[Start of section]

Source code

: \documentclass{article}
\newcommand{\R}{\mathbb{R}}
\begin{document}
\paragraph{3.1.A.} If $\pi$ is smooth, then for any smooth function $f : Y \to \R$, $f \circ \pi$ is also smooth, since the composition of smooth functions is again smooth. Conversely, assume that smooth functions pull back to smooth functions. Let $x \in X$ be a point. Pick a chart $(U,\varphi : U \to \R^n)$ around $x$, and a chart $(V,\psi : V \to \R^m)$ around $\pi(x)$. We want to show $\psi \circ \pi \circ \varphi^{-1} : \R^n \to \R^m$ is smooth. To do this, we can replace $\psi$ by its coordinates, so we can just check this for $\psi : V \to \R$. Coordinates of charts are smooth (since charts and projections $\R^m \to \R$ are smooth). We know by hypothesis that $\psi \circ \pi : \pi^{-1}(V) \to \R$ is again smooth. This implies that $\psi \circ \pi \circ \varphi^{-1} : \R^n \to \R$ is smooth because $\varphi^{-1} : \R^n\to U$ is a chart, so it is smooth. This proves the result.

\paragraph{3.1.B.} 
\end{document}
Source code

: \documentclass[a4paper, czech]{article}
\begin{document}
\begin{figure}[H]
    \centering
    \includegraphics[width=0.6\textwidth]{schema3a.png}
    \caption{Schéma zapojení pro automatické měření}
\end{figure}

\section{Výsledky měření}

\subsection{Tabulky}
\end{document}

[End of section]

== Task requirements ==
Nothing in the records may change; output all of them exactly.

== Solution to this exercise ==
Source code

: \documentclass{article}
\newcommand{\R}{\mathbb{R}}
\begin{document}
\paragraph{3.1.A.} If $\pi$ is smooth, then for any smooth function $f : Y \to \R$, $f \circ \pi$ is also smooth, since the composition of smooth functions is again smooth. Conversely, assume that smooth functions pull back to smooth functions. Let $x \in X$ be a point. Pick a chart $(U,\varphi : U \to \R^n)$ around $x$, and a chart $(V,\psi : V \to \R^m)$ around $\pi(x)$. We want to show $\psi \circ \pi \circ \varphi^{-1} : \R^n \to \R^m$ is smooth. To do this, we can replace $\psi$ by its coordinates, so we can just check this for $\psi : V \to \R$. Coordinates of charts are smooth (since charts and projections $\R^m \to \R$ are smooth). We know by hypothesis that $\psi \circ \pi : \pi^{-1}(V) \to \R$ is again smooth. This implies that $\psi \circ \pi \circ \varphi^{-1} : \R^n \to \R$ is smooth because $\varphi^{-1} : \R^n\to U$ is a chart, so it is smooth. This proves the result.

\paragraph{3.1.B.} 
\end{document}
Source code

: \documentclass[a4paper, czech]{article}
\begin{document}
\begin{figure}[H]
    \centering
    \includegraphics[width=0.6\textwidth]{schema3a.png}
    \caption{Schéma zapojení pro automatické měření}
\end{figure}

\section{Výsledky měření}

\subsection{Tabulky}
\end{document}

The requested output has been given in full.